I probably see new OLEDB at least once a week.

ADO.NET is extremely popular still. I'd argue that its the most popular way to
get data in the MS stack to this very day.

Hailstorm didn't go poof, it was never released. Passport actually still lives
on to this day, but is called Windows Live ID. VB6 is the only one on your
list that I'd legitimately say isn't really used much, but that line of VB
lived for 11 years -- that's not exactly a short lifespan -- it may well out
live Java :-)

And WPF doesn't appear to be on the verge of going anywhere. Visual Studio was
just rewritten with it. Their designer tool, Blend, is written in it. They
just built their new IDE for business apps with it. If you saw at PDC they
announced support for fixing Airspace issues (a huge engineering task), SL
support, improved threading, integrating new controls, among other things.

Next?

------
contextfree
this has been clear for a while. Ballmer said as much at a recent financial
analysts' meeting: [http://decav.com/blogs/andre/archive/2010/10/27/ballmer-
micr...](http://decav.com/blogs/andre/archive/2010/10/27/ballmer-microsoft-s-
strategic-ria-platform-is-html5.aspx)

"Interviewer: "HTML or Silverlight, what is Microsoft's lead strategy for
developing rich internet applications?

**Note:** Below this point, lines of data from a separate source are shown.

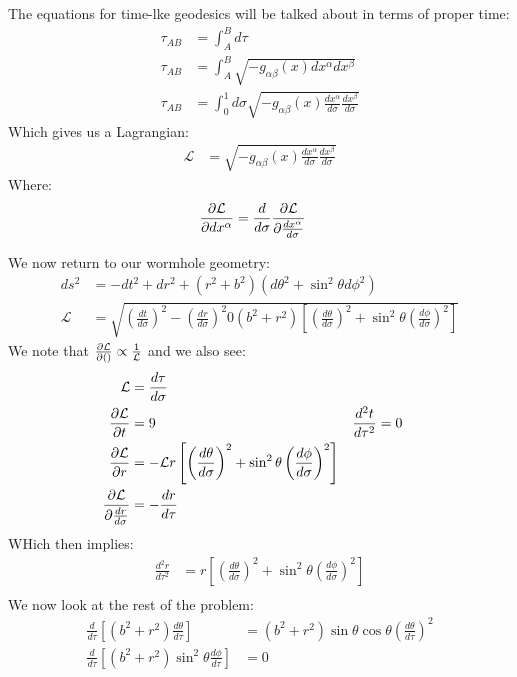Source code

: The equations for time-lke geodesics will be talked about in terms of proper time:
\begin{align*}
	\tau_{AB} &= \int_A^Bd\tau \\
	\tau_{AB} &= \int_A^B\sqrt{-g_{\alpha\beta}(x) dx^\alpha dx^\beta} \\
	\tau_{AB} &= \int_0^1d\sigma\sqrt{-g_{\alpha\beta}(x) \frac{dx^\alpha}{d\sigma} \frac{dx^\beta}{d\sigma}}
\end{align*}
Which gives us a Lagrangian:
\begin{align*}
	\mathcal{L} &= \sqrt{-g_{\alpha\beta}(x)\frac{dx^\alpha}{d\sigma}\frac{dx^\beta}{d\sigma}}
\end{align*}
Where:
\begin{align*}
	\frac{\partial \mathcal{L}}{\partial dx^\alpha} &= \frac{d}{d\sigma} \frac{\partial \mathcal{L}}{\partial \frac{dx^\alpha}{d\sigma}}
\end{align*}

We now return to our wormhole geometry:
\begin{align*}
	ds^2 &= -dt^2 + dr^2 + (r^2 + b^2)(d\theta^2 + \sin^2\theta d\phi^2) \\
	\mathcal{L} &= \sqrt{\left(\frac{dt}{d\sigma}\right)^2 - \left(\frac{dr}{d\sigma}\right)^2 0 (b^2 + r^2)\left[\left(\frac{d\theta}{d\sigma}\right)^2 + \sin^2\theta \left(\frac{d\phi}{d\sigma}\right)^2\right]}
\end{align*}
We note that $\frac{\partial \mathcal{L}}{\partial ()} \propto \frac{1}{\mathcal{L}}$ and we also see:
\begin{align*}
	\mathcal{L} &= \frac{d\tau}{d\sigma} \\
	\frac{\partial \mathcal{L}}{\partial t} &= 9 &
	\frac{d^2 t}{d\tau^2} &= 0 \\
	\frac{\partial \mathcal{L}}{\partial r} &= -\mathcal{L}r\left[\left(\frac{d\theta}{d\sigma}\right)^2 + \sin^2\theta \left(\frac{d\phi}{d\sigma}\right)^2\right] \\
	\frac{\partial \mathcal{L}}{\partial \frac{dr}{d\sigma}} &= -\frac{d r}{d\tau}
\end{align*}
WHich then implies:
\begin{align*}
	\frac{d^2 r}{d\tau^2} &= r\left[\left(\frac{d\theta}{d\sigma}\right)^2 + \sin^2\theta \left(\frac{d\phi}{d\sigma}\right)^2\right] \\
\end{align*}
We now look at the rest of the problem:
\begin{align*}
	\frac{d}{d\tau} \left[(b^2 + r^2)\frac{d\theta}{d\tau}\right] &= (b^2 + r^2)\sin\theta\cos\theta\left(\frac{d\theta}{d\tau}\right)^2 \\
	\frac{d}{d\tau} \left[(b^2+ r^2)\sin^2\theta \frac{d\phi}{d\tau}\right] &= 0
\end{align*}

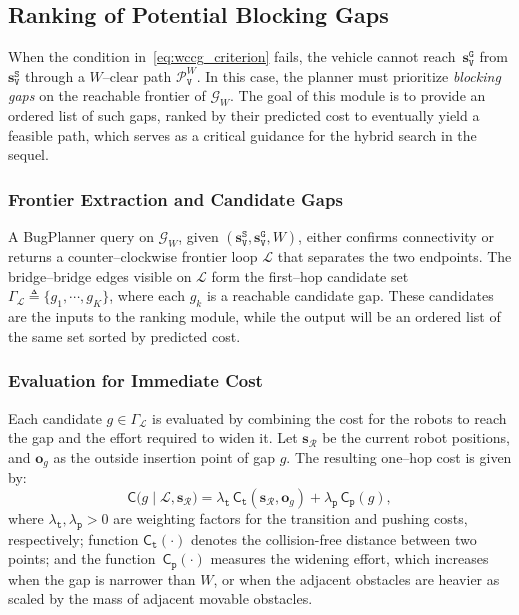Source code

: \subsection{Ranking of Potential Blocking Gaps}\label{subsec:gap}

When the condition in~\eqref{eq:wccg_criterion} fails, the vehicle cannot
reach~$\mathbf{s}_\texttt{V}^{\texttt{G}}$ from
$\mathbf{s}_\texttt{V}^{\texttt{S}}$ through a $W$--clear path
$\mathcal{P}^W_\texttt{V}$. In this case, the planner must prioritize
\emph{blocking gaps} on the reachable frontier of $\mathcal{G}_W$. The goal of
this module is to provide an ordered list of such gaps, ranked by their
predicted cost to eventually yield a feasible path, which serves
as a critical guidance for the hybrid search in the sequel.

\subsubsection{Frontier Extraction and Candidate Gaps}
A BugPlanner query on $\mathcal{G}_W$, given
$(\mathbf{s}_\texttt{V}^{\texttt{S}},\mathbf{s}_\texttt{V}^{\texttt{G}},W)$,
either confirms connectivity or returns a counter--clockwise frontier loop
$\mathcal{L}$ that separates the two endpoints. The bridge--bridge edges
visible on $\mathcal{L}$ form the first--hop candidate set
$\Gamma_\mathcal{L}\triangleq\{g_1,\cdots,g_K\}$,
where each $g_k$ is a reachable candidate gap. These candidates are the inputs
to the ranking module, while the output will be an ordered list of the same
set sorted by predicted cost.

\subsubsection{Evaluation for Immediate Cost}
Each candidate $g\in\Gamma_\mathcal{L}$ is evaluated by combining the
cost for the robots to reach the gap and the effort required to widen it.
Let $\mathbf{s}_{\mathcal{R}}$ be the current robot positions,
and $\mathbf{o}_g$ as the outside insertion point of gap $g$. The
resulting one--hop cost is given by:
\begin{equation}\label{eq:step_cost}
\mathsf{C}\big(g \mid \mathcal{L}, \mathbf{s}_{\mathcal{R}}\big)
=\lambda_\texttt{t}\,\mathsf{C}_\texttt{t}\!\left(\mathbf{s}_{\mathcal{R}},\mathbf{o}_g\right)
+\lambda_\texttt{p}\,\mathsf{C}_\texttt{p}(g),
\end{equation}
where $\lambda_\texttt{t},\lambda_\texttt{p}>0$ are weighting factors
for the transition and pushing costs, respectively;
function $\mathsf{C}_\texttt{t}(\cdot)$ denotes the collision-free
distance between two points;
and the function~$\mathsf{C}_\texttt{p}(\cdot)$ measures the widening effort,
which increases when the gap is narrower than $W$,
or when the adjacent obstacles are heavier as scaled by the  mass of adjacent movable
obstacles.


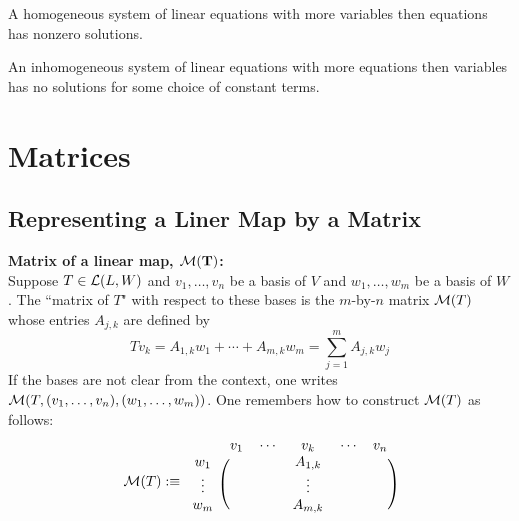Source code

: \setcounter{thm}{25}
\begin{thm}
    A homogeneous system of linear equations with more variables then equations has nonzero solutions.
\end{thm}

\setcounter{thm}{27}
\begin{thm}
	An inhomogeneous system of linear equations with more equations then variables has no solutions for some choice of constant terms.
\end{thm}

\pagebreak

\section{Matrices}
\subsection{Representing a Liner Map by a Matrix}

\setcounter{thm}{30}
\begin{mydef}
    \label{matrix-of-linear-map}
    \textbf{Matrix of a linear map, $\mathbf{\mathcal{M}(T)}$:} \\
    Suppose $T \in \mathcal{L} (L,W)$ and $v_1, \dots, v_n$ be a basis of $V$ and $w_1, \dots, w_m$ be a basis of $W$. The ``matrix of $T$" with respect to these bases is the $m$-by-$n$ matrix $\mathcal{M}(T)$ whose entries $A_{j,k}$ are defined by
    \begin{equation}
        T v_k = A_{1,k} w_1 + \cdots + A_{m,k} w_m = \sum_{j=1}^{m} A_{j,k} w_j
    \end{equation}
    If the bases are not clear from the context, one writes $\mathcal{M}(T, (v_1, \dots, v_n),(w_1, \dots, w_m))$. One remembers how to construct $\mathcal{M}(T)$ as follows:
    \begin{equation}
        \mathcal{M} (T) :\equiv
        \begin{blockarray}{cccc}
            & v_1 \quad \cdots & v_k & \cdots \quad v_n \\
            \begin{block}{c(ccc)}
                w_1    & & A_{1,k} & \\
                \vdots & & \vdots & \\
                w_m    & & A_{m,k} & \\
            \end{block}
        \end{blockarray}
    \end{equation}
\end{mydef}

Silverlight, HTML5, or acquiring
Adobe?"

Ballmer: "If you want to do something that is universal, there is no question,
the world is going HTML5... The world is just pushing down that HTML5 path,
and so are we... What we've really done [with Silverlight] in very good ways
is to repurpose it as an important part of the client platform, so yes, you
will embrace HTML5, but it's also clear people want client apps... So we're
dedicated to Silverlight, but with a little different concept, and we're
embracing HTML5."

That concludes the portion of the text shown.